Biodiversity is used in population genetics to present a unified view of the extent of variation of life forms within habitats [27] and assumes that genomes within an environment are taxonomically similar, randomly distributed, and sufficiently large [28]. Assessments of biodiversity from deep sequencing data provide unprecedented views of the richness of immune loci in primates, zebra fish, and humans [17, 18, 26] or the complexity of microbiomes independent of an ability to culture microorganisms [21, 24, 25, 29]. Biodiversity defines complexity within populations that extend beyond evaluations of diversity based on pairwise genetic distance, the major approach for analysis of small data sets of HIV-1 sequences from infected individuals [30, 31]. Biodiversity within HIV-1 populations might reflect host environments, infection by circulating recombinant forms of HIV-1 or co-infection by multiple subtypes, and provide unique and sensitive biomarkers for changes in viral populations. Moreover, structure of HIV-1 quasispecies, or the frequency distribution of viral variants within individuals, may reveal the potential for viral populations to evolve within a fitness landscape and contribute to viral persistence [4, 3234].

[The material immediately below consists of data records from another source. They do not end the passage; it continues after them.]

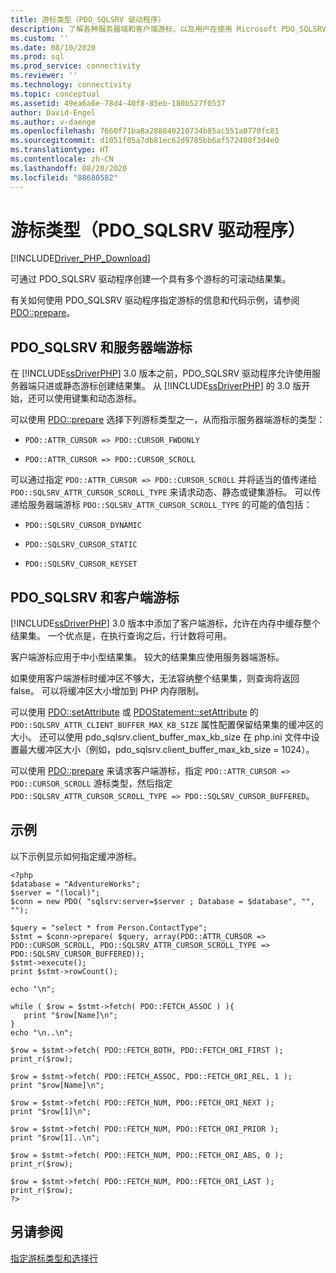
 ```yaml
---
title: 游标类型（PDO_SQLSRV 驱动程序）
description: 了解各种服务器端和客户端游标，以及用户在使用 Microsoft PDO_SQLSRV Driver for PHP for SQL Server 时如何指定游标类型。
ms.custom: ''
ms.date: 08/10/2020
ms.prod: sql
ms.prod_service: connectivity
ms.reviewer: ''
ms.technology: connectivity
ms.topic: conceptual
ms.assetid: 49ea6a6e-78d4-40f8-85eb-180b527f0537
author: David-Engel
ms.author: v-daenge
ms.openlocfilehash: 7660f71ba8a288840210734b85ac551a0770fc81
ms.sourcegitcommit: d1051f05a7db81ec62d9785bb6af572408f3d4e0
ms.translationtype: HT
ms.contentlocale: zh-CN
ms.lasthandoff: 08/20/2020
ms.locfileid: "88680582"
---
```

# <a name="cursor-types-pdo_sqlsrv-driver"></a>游标类型（PDO_SQLSRV 驱动程序）
[!INCLUDE[Driver_PHP_Download](../../includes/driver_php_download.md)]

可通过 PDO_SQLSRV 驱动程序创建一个具有多个游标的可滚动结果集。

有关如何使用 PDO_SQLSRV 驱动程序指定游标的信息和代码示例，请参阅 [PDO::prepare](../../connect/php/pdo-prepare.md)。

## <a name="pdo_sqlsrv-and-server-side-cursors"></a>PDO_SQLSRV 和服务器端游标
在 [!INCLUDE[ssDriverPHP](../../includes/ssdriverphp_md.md)] 3.0 版本之前，PDO_SQLSRV 驱动程序允许使用服务器端只进或静态游标创建结果集。 从 [!INCLUDE[ssDriverPHP](../../includes/ssdriverphp_md.md)] 的 3.0 版开始，还可以使用键集和动态游标。

可以使用 [PDO::prepare](../../connect/php/pdo-prepare.md) 选择下列游标类型之一，从而指示服务器端游标的类型：

-   `PDO::ATTR_CURSOR => PDO::CURSOR_FWDONLY`

-   `PDO::ATTR_CURSOR => PDO::CURSOR_SCROLL`

可以通过指定 `PDO::ATTR_CURSOR => PDO::CURSOR_SCROLL` 并将适当的值传递给 `PDO::SQLSRV_ATTR_CURSOR_SCROLL_TYPE` 来请求动态、静态或键集游标。 可以传递给服务器端游标 `PDO::SQLSRV_ATTR_CURSOR_SCROLL_TYPE` 的可能的值包括：

-   `PDO::SQLSRV_CURSOR_DYNAMIC`

-   `PDO::SQLSRV_CURSOR_STATIC`

-   `PDO::SQLSRV_CURSOR_KEYSET`

## <a name="pdo_sqlsrv-and-client-side-cursors"></a>PDO_SQLSRV 和客户端游标
[!INCLUDE[ssDriverPHP](../../includes/ssdriverphp_md.md)] 3.0 版本中添加了客户端游标，允许在内存中缓存整个结果集。 一个优点是，在执行查询之后，行计数将可用。

客户端游标应用于中小型结果集。 较大的结果集应使用服务器端游标。

如果使用客户端游标时缓冲区不够大，无法容纳整个结果集，则查询将返回 false。 可以将缓冲区大小增加到 PHP 内存限制。

可以使用 [PDO::setAttribute](../../connect/php/pdo-setattribute.md) 或 [PDOStatement::setAttribute](../../connect/php/pdostatement-setattribute.md) 的 `PDO::SQLSRV_ATTR_CLIENT_BUFFER_MAX_KB_SIZE` 属性配置保留结果集的缓冲区的大小。 还可以使用 pdo_sqlsrv.client_buffer_max_kb_size 在 php.ini 文件中设置最大缓冲区大小（例如，pdo_sqlsrv.client_buffer_max_kb_size = 1024）。

可以使用 [PDO::prepare](../../connect/php/pdo-prepare.md) 来请求客户端游标，指定 `PDO::ATTR_CURSOR => PDO::CURSOR_SCROLL` 游标类型，然后指定 `PDO::SQLSRV_ATTR_CURSOR_SCROLL_TYPE => PDO::SQLSRV_CURSOR_BUFFERED`。

## <a name="example"></a>示例
以下示例显示如何指定缓冲游标。
```
<?php
$database = "AdventureWorks";
$server = "(local)";
$conn = new PDO( "sqlsrv:server=$server ; Database = $database", "", "");

$query = "select * from Person.ContactType";
$stmt = $conn->prepare( $query, array(PDO::ATTR_CURSOR => PDO::CURSOR_SCROLL, PDO::SQLSRV_ATTR_CURSOR_SCROLL_TYPE => PDO::SQLSRV_CURSOR_BUFFERED));
$stmt->execute();
print $stmt->rowCount();

echo "\n";

while ( $row = $stmt->fetch( PDO::FETCH_ASSOC ) ){
   print "$row[Name]\n";
}
echo "\n..\n";

$row = $stmt->fetch( PDO::FETCH_BOTH, PDO::FETCH_ORI_FIRST );
print_r($row);

$row = $stmt->fetch( PDO::FETCH_ASSOC, PDO::FETCH_ORI_REL, 1 );
print "$row[Name]\n";

$row = $stmt->fetch( PDO::FETCH_NUM, PDO::FETCH_ORI_NEXT );
print "$row[1]\n";

$row = $stmt->fetch( PDO::FETCH_NUM, PDO::FETCH_ORI_PRIOR );
print "$row[1]..\n";

$row = $stmt->fetch( PDO::FETCH_NUM, PDO::FETCH_ORI_ABS, 0 );
print_r($row);

$row = $stmt->fetch( PDO::FETCH_NUM, PDO::FETCH_ORI_LAST );
print_r($row);
?>
```

## <a name="see-also"></a>另请参阅
[指定游标类型和选择行](../../connect/php/specifying-a-cursor-type-and-selecting-rows.md)

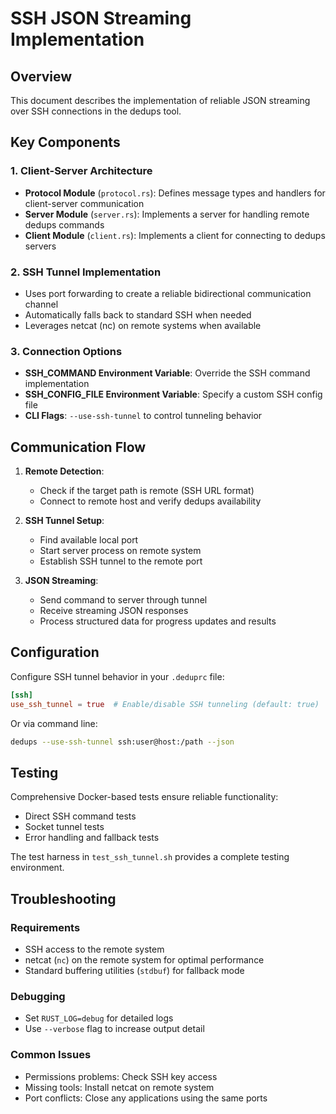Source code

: # SSH JSON Streaming Implementation

## Overview
This document describes the implementation of reliable JSON streaming over SSH connections in the dedups tool.

## Key Components

### 1. Client-Server Architecture
- **Protocol Module** (`protocol.rs`): Defines message types and handlers for client-server communication
- **Server Module** (`server.rs`): Implements a server for handling remote dedups commands
- **Client Module** (`client.rs`): Implements a client for connecting to dedups servers

### 2. SSH Tunnel Implementation
- Uses port forwarding to create a reliable bidirectional communication channel
- Automatically falls back to standard SSH when needed
- Leverages netcat (nc) on remote systems when available

### 3. Connection Options
- **SSH_COMMAND Environment Variable**: Override the SSH command implementation
- **SSH_CONFIG_FILE Environment Variable**: Specify a custom SSH config file
- **CLI Flags**: `--use-ssh-tunnel` to control tunneling behavior

## Communication Flow

1. **Remote Detection**:
   - Check if the target path is remote (SSH URL format)
   - Connect to remote host and verify dedups availability

2. **SSH Tunnel Setup**:
   - Find available local port
   - Start server process on remote system
   - Establish SSH tunnel to the remote port

3. **JSON Streaming**:
   - Send command to server through tunnel
   - Receive streaming JSON responses
   - Process structured data for progress updates and results

## Configuration

Configure SSH tunnel behavior in your `.deduprc` file:
```toml
[ssh]
use_ssh_tunnel = true  # Enable/disable SSH tunneling (default: true)
```

Or via command line:
```bash
dedups --use-ssh-tunnel ssh:user@host:/path --json
```

## Testing

Comprehensive Docker-based tests ensure reliable functionality:
- Direct SSH command tests
- Socket tunnel tests
- Error handling and fallback tests

The test harness in `test_ssh_tunnel.sh` provides a complete testing environment.

## Troubleshooting

### Requirements
- SSH access to the remote system
- netcat (`nc`) on the remote system for optimal performance
- Standard buffering utilities (`stdbuf`) for fallback mode

### Debugging
- Set `RUST_LOG=debug` for detailed logs
- Use `--verbose` flag to increase output detail

### Common Issues
- Permissions problems: Check SSH key access
- Missing tools: Install netcat on remote system
- Port conflicts: Close any applications using the same ports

We designed a deep-sequencing study of HIV-1 Env V3 quasispecies within peripheral blood cells that applied population genetics tools in a novel bioinformatics pipeline to define viral biodiversity, examine viral population structure, and explore directly the extent to which deep sequencing enriches analysis of the HIV-1 evolutionary landscape.

Results

Biodiversity of HIV-1 quasispecies

Biodiversity is evaluated by rarefaction analysis and defined as the number of operational taxonomic units (OTU) within a population [17, 18, 21, 2326]. HIV-1 Env V3 pyrosequences within each sample were clustered over a range of pairwise genetic distances from 0% to 10% to compare viral populations among individuals (Figure 1). When an upper clustering threshold of 10% was applied to approximate mean pairwise genetic distance found among subtype B Env sequences [35], the virus population formed a single OTU in S3, but included 3 or 4 OTU in S4 or S5 viral populations, 6 OTU in S1 and S6, or as many as 10 OTU in S2 (Table 1). Biodiversity of viral populations evaluated at 0% distance (i.e., the unique level) [31] ranged from relatively low biodiversity (69 or 82 OTU) in S3 or S5, to 156 or 157 OTU in S6 or S4, or as high as 253 or 267 OTU in S1 or S2 (Figure 1). Even though viral biodiversity at the unique level was similar between some individuals, clustering genomes at distances from 1% to 5% revealed differences in complexity within host environments. For example, the virus population in S4 displayed reduced complexity compared with the population in S6, and was more similar to viral populations in S3 or S5 (Figure 1 and Table 1). Biodiversity calculated at 3% correlated significantly with biodiversity at the unique level among the individuals [r = 0.91, p = 0.01] and provided a rationale for clustering at 3% in subsequent analyses.

Figure 1
figure 1

Biodiversity among viral populations. Pyrosequencing data sets from each individual were clustered at 0% (unique) to 10% genetic distances and displayed as rarefaction curves. Y-axis, number of OTU (number of sequence clusters); x-axis, percent of total pyrosequences (sequences sampled ÷ total number of sequences x 100%). Colors of curves indicate the level of clustering: yellow, 0%; black, 1%; blue, 2%; green, 3%; cyan, 4%; purple, 5%; red, 10%. Numbers of OTU at the end of curves at 0% distance represent biodiversity calculated from rarefaction curve at the sequence depth (100% of pyrosequences). Small red boxes indicate approximate sequence depth achieved by conventional clonal sequences.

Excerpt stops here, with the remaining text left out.